2011 Danky Fellow: Josh Mound

The winner of the 2011 Danky Fellowship is Josh Mound. Josh is a PhD candidate in the departments of History and Sociology at the University of Michigan. His dissertation – tentatively titled “Inflated Hopes, Taxing Times: The Politics of Economic Crisis in the Long 1970s” – examines the contested economic politics surrounding the intertwined issues of taxes and inflation from the mid-1960s through the mid-1980s.

Recent “tea party” protesters and candidates have once again put the specter of high taxes and government-stoked inflation back onto the front pages of newspapers. Looking for a historical gloss on the phenomenon, many commentators have pointed to the “tax revolt” of the 1970s as the root of modern conservatism’s hold on tax politics. However, Josh’s research demonstrates that this history is misleading. 

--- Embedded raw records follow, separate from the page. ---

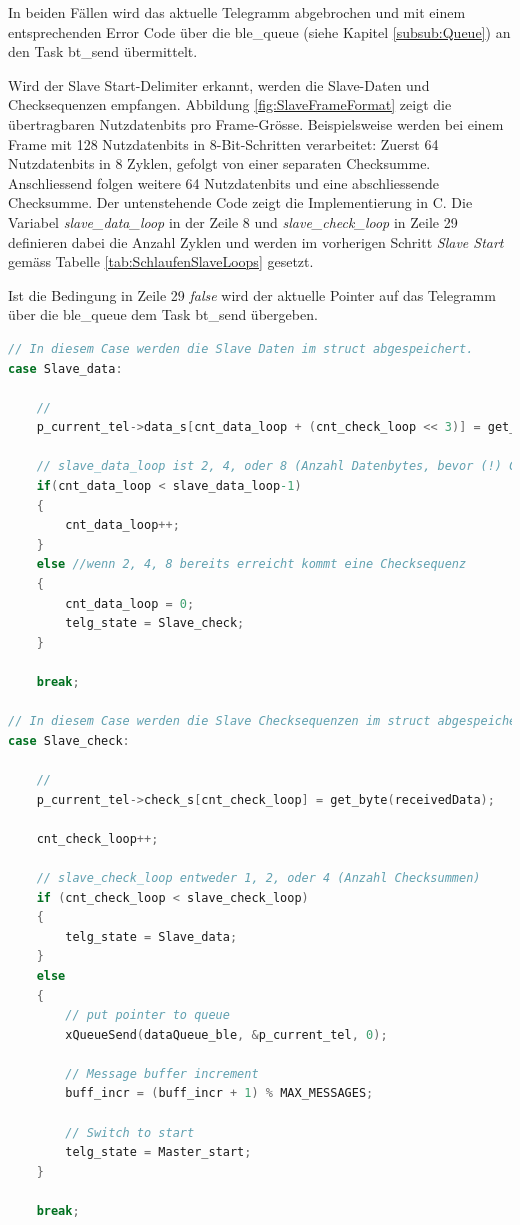 In beiden Fällen wird das aktuelle Telegramm abgebrochen und mit einem entsprechenden Error Code über die ble\_queue (siehe Kapitel \ref{subsub:Queue}) an den Task bt\_send übermittelt. 

Wird der Slave Start-Delimiter erkannt, werden die Slave-Daten und Checksequenzen empfangen. Abbildung \ref{fig:SlaveFrameFormat} zeigt die übertragbaren Nutzdatenbits pro Frame-Grösse. Beispielsweise werden bei einem Frame mit 128 Nutzdatenbits in 8-Bit-Schritten verarbeitet: Zuerst 64 Nutzdatenbits in 8 Zyklen, gefolgt von einer separaten Checksumme. Anschliessend folgen weitere 64 Nutzdatenbits und eine abschliessende Checksumme. Der untenstehende Code zeigt die Implementierung in C. Die Variabel \textit{slave\_data\_loop} in der Zeile 8 und \textit{slave\_check\_loop} in Zeile 29 definieren dabei die Anzahl Zyklen und werden im vorherigen Schritt \textit{Slave Start} gemäss Tabelle \ref{tab:SchlaufenSlaveLoops} gesetzt. 

Ist die Bedingung in Zeile 29 \textit{false} wird der aktuelle Pointer auf das Telegramm über die ble\_queue dem Task bt\_send übergeben. 


\begin{lstlisting}[language=C]
// In diesem Case werden die Slave Daten im struct abgespeichert.
case Slave_data:

    // 
    p_current_tel->data_s[cnt_data_loop + (cnt_check_loop << 3)] = get_byte(receivedData);

    // slave_data_loop ist 2, 4, oder 8 (Anzahl Datenbytes, bevor (!) Checksequenz folgt
    if(cnt_data_loop < slave_data_loop-1) 
    {
        cnt_data_loop++;
    } 
    else //wenn 2, 4, 8 bereits erreicht kommt eine Checksequenz
    {
        cnt_data_loop = 0;
        telg_state = Slave_check;
    }
    
    break;

// In diesem Case werden die Slave Checksequenzen im struct abgespeichert.
case Slave_check:

    // 
    p_current_tel->check_s[cnt_check_loop] = get_byte(receivedData);

    cnt_check_loop++;

    // slave_check_loop entweder 1, 2, oder 4 (Anzahl Checksummen)
    if (cnt_check_loop < slave_check_loop)
    {
        telg_state = Slave_data;
    } 
    else 
    {
        // put pointer to queue
        xQueueSend(dataQueue_ble, &p_current_tel, 0);

        // Message buffer increment 
        buff_incr = (buff_incr + 1) % MAX_MESSAGES;

        // Switch to start 
        telg_state = Master_start;
    }

    break;
\end{lstlisting}

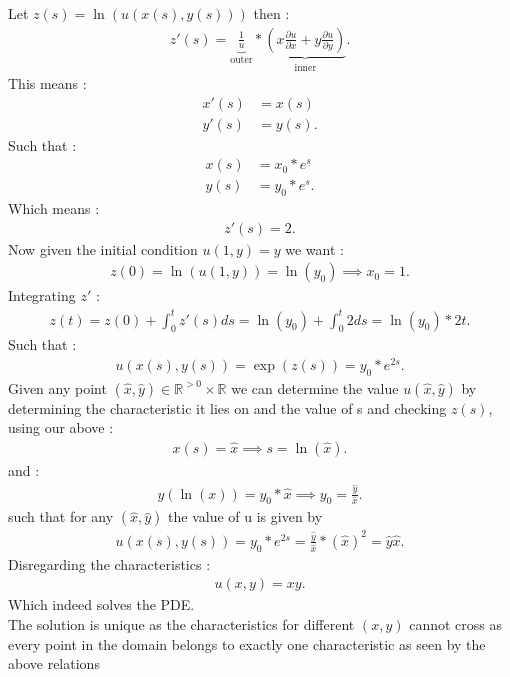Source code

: \begin{solution}
 Let $z(s) = \ln (u(x(s),y(s)))$ then : 
 \begin{align*}
   z'(s) = \underbrace{\frac{1}{u}}_{\text{outer}}* \underbrace{\left( x \frac{\partial u}{\partial x} + y \frac{\partial u}{\partial y} \right) }_{\text{inner}}
 .\end{align*}
 This means  : 
 \begin{align*}
   x'(s) &= x(s)\\
  y'(s) &= y(s)
 .\end{align*}
 Such that :
 \begin{align*}
   x(s) &= x_0*e^s\\
   y(s) &=y_0*e^s
 .\end{align*}
 Which means :
 \begin{align*}
  z'(s) = 2
 .\end{align*}
 Now given the initial condition $u(1,y) = y$ we want :
 \begin{align*}
  z(0) = \ln(u(1,y)) = \ln(y_0) \implies x_0=1 
 .\end{align*}
  Integrating $z'$ : 
  \begin{align*}
    z(t) = z(0) + \int_0^t z'(s) ds = \ln(y_0) + \int_0^t 2 ds = \ln(y_0)*2t
  .\end{align*}
  Such that : 
  \begin{align*}
    u(x(s),y(s)) = \exp(z(s)) = y_0*e^{2s}  
  .\end{align*}
  Given any point $(\hat{x},\hat{y}) \in  \mathbb{R}^{>0} \times  \mathbb{R} $ we can determine the value $u(\hat{x},\hat{y} )$ by determining
  the characteristic it lies on and the value of s and checking $z(s)$, using our above  : 
  \begin{align*}
    x(s) = \hat{x}  \implies s = \ln(\hat{x}) 
  .\end{align*}
  and : 
  \begin{align*}
    y(\ln(x)) = y_0*\hat{x}  \implies y_0 = \frac{\hat{y} }{\hat{x} }  
  .\end{align*}
  such that for any $(\hat{x},\hat{y}  )$ the value of u is given by 
  \begin{align*}
    u(x(s),y(s)) =  y_0*e^{2s} = \frac{\hat{y} }{\hat{x} }*(\hat{x} )^2 = \hat{y}\hat{x}    
  .\end{align*}
  Disregarding the characteristics : 
  \begin{align*}
    u(x,y) = xy
  .\end{align*}
  Which indeed solves the PDE. \\[1ex]
  The solution is unique as the characteristics for different $(x,y)$ cannot cross as every point in the domain belongs to exactly one characteristic as seen by the above relations
\end{solution}
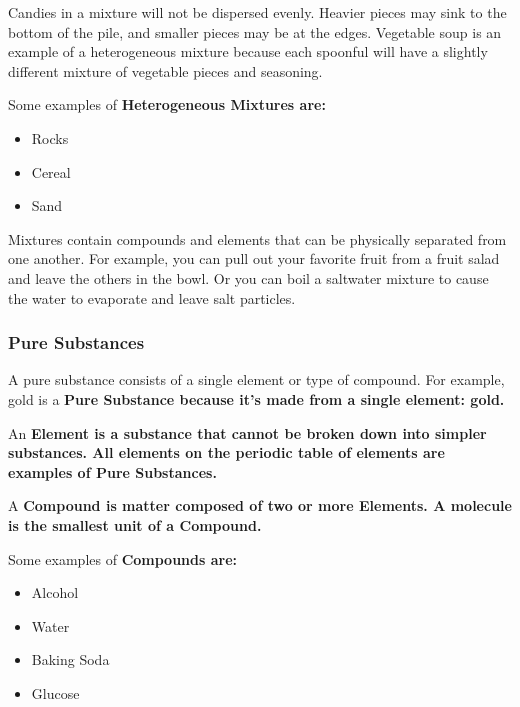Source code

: \begin{definition}[Heterogeneous]
    Candies in a mixture will not be dispersed evenly. Heavier pieces may sink
    to the bottom of the pile, and smaller pieces may be at the edges.
    Vegetable soup is an example of a heterogeneous mixture because each
    spoonful will have a slightly different mixture of vegetable pieces and
    seasoning.
    
    Some examples of \bf{Heterogeneous Mixtures} are:
    
    \begin{itemize}
        \item Rocks
        \item Cereal
        \item Sand
    \end{itemize}
\end{definition}

\begin{definition}
    Mixtures contain compounds and elements that can be physically separated
    from one another. For example, you can pull out your favorite fruit from a
    fruit salad and leave the others in the bowl. Or you can boil a saltwater
    mixture to cause the water to evaporate and leave salt particles.
\end{definition}

\subsubsection*{Pure Substances}

A pure substance consists of a single element or type of compound. For example,
gold is a \bf{Pure Substance} because it's made from a single element:
gold.

\begin{definition}[Elements]
    An \bf{Element} is a substance that cannot be broken down into simpler
    substances. All elements on the periodic table of elements are examples of
    \bf{Pure Substances}.
\end{definition}

\begin{definition}[Compounds]
    A \bf{Compound} is matter composed of two or more \bf{Elements}. A
    molecule is the smallest unit of a \bf{Compound}. 

    Some examples of \bf{Compounds} are:
    
    \begin{itemize}
        \item Alcohol
        \item Water
        \item Baking Soda
        \item Glucose
    \end{itemize}
\end{definition}

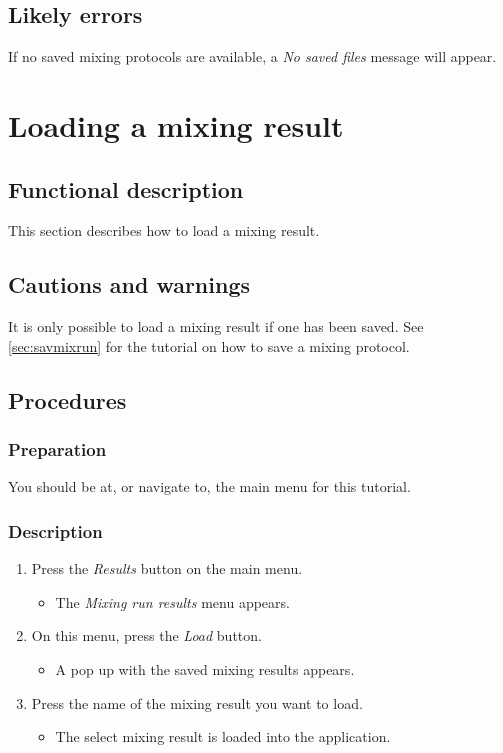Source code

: \subsection{Likely errors}
If no saved mixing protocols are available, a \emph{No saved files} message will appear.


\section{Loading a mixing result}
\label{sec:loadMixResult}

\subsection{Functional description}
This section describes how to load a mixing result.

\subsection{Cautions and warnings}
It is only possible to load a mixing result if one has been saved. See \ref{sec:savmixrun} for the tutorial on how to save a mixing protocol.

\subsection{Procedures}
\subsubsection{Preparation}
You should be at, or navigate to, the main menu for this tutorial.

\subsubsection{Description}

\begin{enumerate}
	\item Press the \emph{Results} button on the main menu. 
		\begin{itemize}
           \item  The \emph{Mixing run results} menu appears.
		\end{itemize}
	\item On this menu, press the \emph{Load} button. 
		\begin{itemize}
            \item A pop up with the saved mixing results appears.
		\end{itemize}
	\item  Press the name of the mixing result you want to load.
		\begin{itemize}
           \item  The select mixing result is loaded into the application.
		\end{itemize}
\end{enumerate}

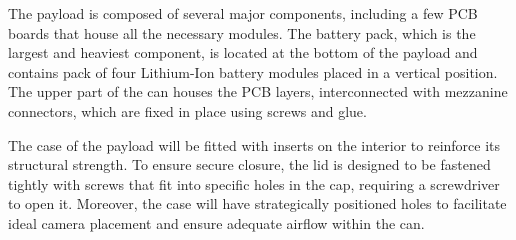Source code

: The payload is composed of several major components, including a few PCB boards that house all the necessary modules. The battery pack, which is the largest and heaviest component, is located at the bottom of the payload and contains pack of four Lithium-Ion battery modules placed in a vertical position. The upper part of the can houses the PCB layers, interconnected with mezzanine connectors, which are fixed in place using screws and glue. %



The case of the payload will be fitted with inserts on the interior to reinforce its structural strength. To ensure secure closure, the lid is designed to be fastened tightly with screws that fit into specific holes in the cap, requiring a screwdriver to open it. Moreover, the case will have strategically positioned holes to facilitate ideal camera placement and ensure adequate airflow within the can. 
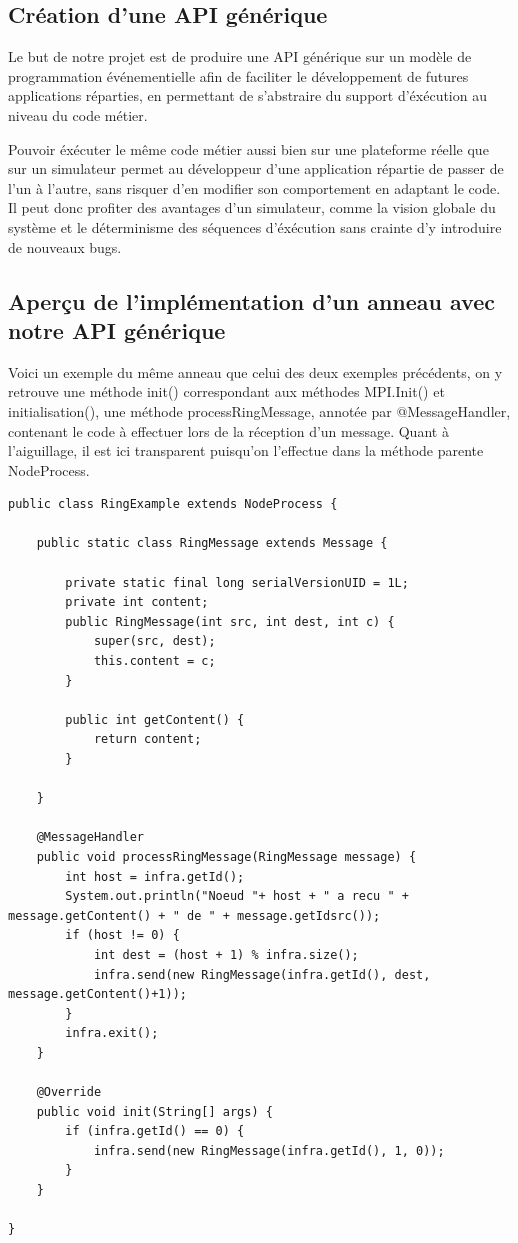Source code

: \documentclass{article}
\begin{document}
		
			\subsection{Création d'une API générique}
				Le but de notre projet est de produire une API générique sur un modèle de programmation événementielle afin de faciliter le développement de futures applications réparties, en permettant de s'abstraire du support d'éxécution au niveau du code métier. \par
Pouvoir éxécuter le même code métier aussi bien sur une plateforme réelle que sur un simulateur permet au développeur d'une application répartie de passer de l'un à l'autre, sans risquer d'en  modifier son comportement en adaptant le code. \newline Il peut donc profiter des avantages d'un simulateur, comme la vision globale du système et le déterminisme des séquences d'éxécution  sans crainte d'y introduire de nouveaux bugs. \par
 
			\newpage
			\subsection{Aperçu de l'implémentation d'un anneau avec notre API générique}
				Voici un exemple du même anneau que celui des deux exemples précédents, on y retrouve une méthode init() correspondant aux méthodes MPI.Init() et initialisation(),
une méthode processRingMessage, annotée par @MessageHandler, contenant le code à effectuer lors de la réception d'un message. Quant à l'aiguillage, il est ici transparent puisqu'on l'effectue dans la méthode parente NodeProcess.
				\begin{lstlisting}
public class RingExample extends NodeProcess {

	public static class RingMessage extends Message {
	
		private static final long serialVersionUID = 1L;
		private int content;
		public RingMessage(int src, int dest, int c) {
			super(src, dest);
			this.content = c;
		}

		public int getContent() {
			return content;
		}

	}

	@MessageHandler
	public void processRingMessage(RingMessage message) {
		int host = infra.getId();
		System.out.println("Noeud "+ host + " a recu " + message.getContent() + " de " + message.getIdsrc());
		if (host != 0) {
			int dest = (host + 1) % infra.size();
			infra.send(new RingMessage(infra.getId(), dest, message.getContent()+1));
		}
		infra.exit();
	}

	@Override
	public void init(String[] args) {
		if (infra.getId() == 0) {
			infra.send(new RingMessage(infra.getId(), 1, 0));
		}
	}

}			
				\end{lstlisting}
				\newpage
				
\end{document}
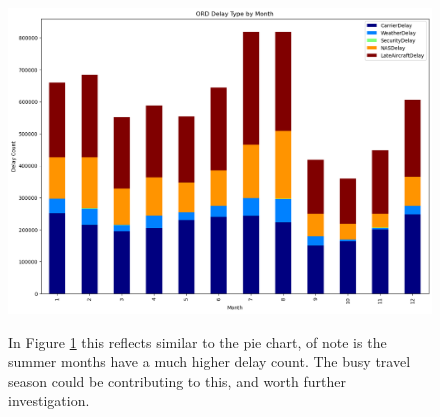 \documentclass[a4paper,12pt]{article}
\begin{document}
\begin{figure}
    \centering
    \includegraphics*[scale=.40]{../../img/ord_delay_t_month.png}
    \caption[]{}
    \label{fig:delaybymonth}
    In Figure \ref{fig:delaybymonth} this reflects similar to the pie chart, of note is the summer months have a much higher delay count. The busy travel season could be contributing to this, and worth further investigation.
\end{figure}
\end{document}
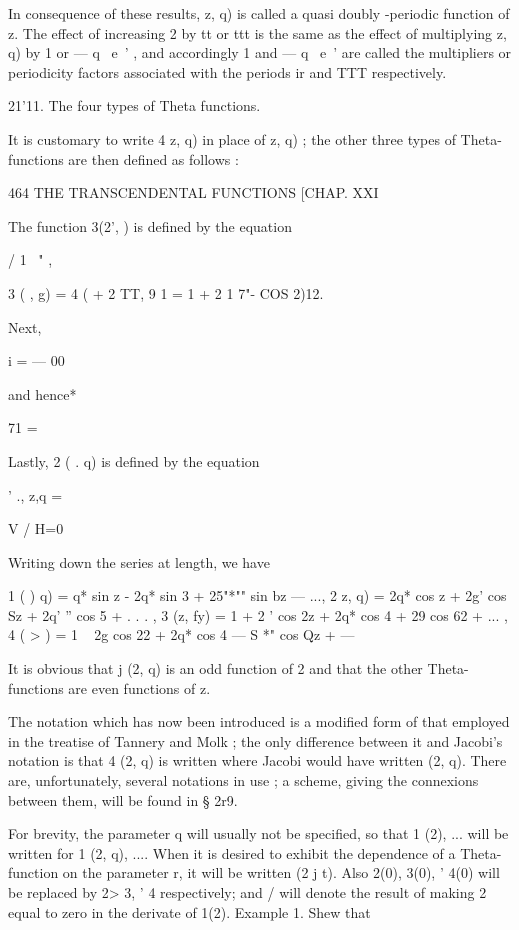 In consequence of these results, z, q) is called a quasi doubly
-periodic function of z. The effect of increasing 2 by tt or ttt is
the same as the effect of multiplying z, q) by 1 or — q~ e~' , and
accordingly 1 and — q~ e~' are called the multipliers or periodicity
factors associated with the periods ir and TTT respectively.

21'11. The four types of Theta functions.

It is customary to write 4 z, q) in place of z, q) ; the other three
types of Theta-functions are then defined as follows :

464 THE TRANSCENDENTAL FUNCTIONS [CHAP. XXI

The function 3(2', ) is defined by the equation

/ 1 \ " ,

 3 ( , g) = 4 ( + 2 TT, 9 1 = 1 + 2 1 7"- COS 2)12.

Next, %

 i = — 00

and hence* %

71 =

Lastly, 2 ( . q) is defined by the equation

' ., z,q = %

V / H=0

Writing down the series at length, we have

 1 ( ) q) = q* sin z - 2q* sin 3 + 25"*"" sin bz — ..., 2 z, q) = 2q*
cos z + 2g' cos Sz + 2q' '' cos 5 + . . . , 3 (z, fy) = 1 + 2 ' cos 2z
+ 2q* cos 4 + 29 cos 62 + ... , 4 ( > ) = 1 ~ 2g cos 22 + 2q* cos 4 —
S *" cos Qz + —

It is obvious that j (2, q) is an odd function of 2 and that the other
Theta-functions are even functions of z.

The notation which has now been introduced is a modified form of that
employed in the treatise of Tannery and Molk ; the only difference
between it and Jacobi's notation is that 4 (2, q) is written where
Jacobi would have written (2, q). There are, unfortunately, several
notations in use ; a scheme, giving the connexions between them, will
be found in § 2r9.

For brevity, the parameter q will usually not be specified, so that 1
(2), ... will be written for 1 (2, q), .... When it is desired to
exhibit the dependence of a Theta-function on the parameter r, it will
be written (2 j t). Also 2(0), 3(0), ' 4(0) will be replaced by 2> 3,
' 4 respectively; and / will denote the result of making 2 equal to
zero in the derivate of 1(2). Example 1. Shew that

By the late 1960s, “squeezed” had become a keyword used by the press to describe both Americans’ psyches and pocketbooks. Polls showed that – even in an era marked by war, assassinations, and civil strife – rising taxes and prices dominated the concerns of all Americans across lines of race, class, and gender. Americans were angry not only at their own economic situations, but at what they saw as the system’s unfairness. As inflation pushed Americans into higher income tax brackets and spiked their property taxes, the era’s press provided a constant drumbeat of stories about millionaires, large corporations, and prominent politicians who escaped taxation altogether. Surveys soon showed that most Americans believed that the tax code was stacked against them, and many began to organize for tax reform and economic assistance at the local and national levels.

These grassroots groups produced publications with names like Tax Back Talk and People & Taxes charting their successes and failures. Now housed in the collections of the Wisconsin Historical Society, such publications have provided Josh with an invaluable window into this forgotten movement. They demonstrate that activists with roots in the black freedom struggle, labor unions, consumer organizations, and other left-leaning groups not only pioneered the modern tax protest, but also organized around inflation-related issues like soaring utility and food prices.

With public opinion – and many prominent mainstream supporters – on their side, it seemed to many observers in the early-1970s that the decade’s economic issues would be a boon for the left. Josh’s dissertation seeks to solve the puzzle of how such auspicious beginnings for progressive economic politics at the beginning of the decade eventually culminated in what is now seen as a conservative triumph.  

About the Fellowship

In honor of James P. Danky's long service to print culture scholarship, the Center for the History of Print and Digital Culture, in conjunction with the Wisconsin Historical Society, is offering an annual short-term research fellowship.

The Danky Fellowship provides $1000 in funds for one individual planning a trip to carry out research using the collections of the Wisconsin Historical Society (please see details of the collections at http://www.wisconsinhistory.org). Grant money may be used for travel to the WHS, costs of copying pertinent archival resources, and living expenses while pursuing research here. If in residence during the semester, the recipient will be expected to give a presentation as part of the colloquium series of the Center for the History of Print and Digital Culture.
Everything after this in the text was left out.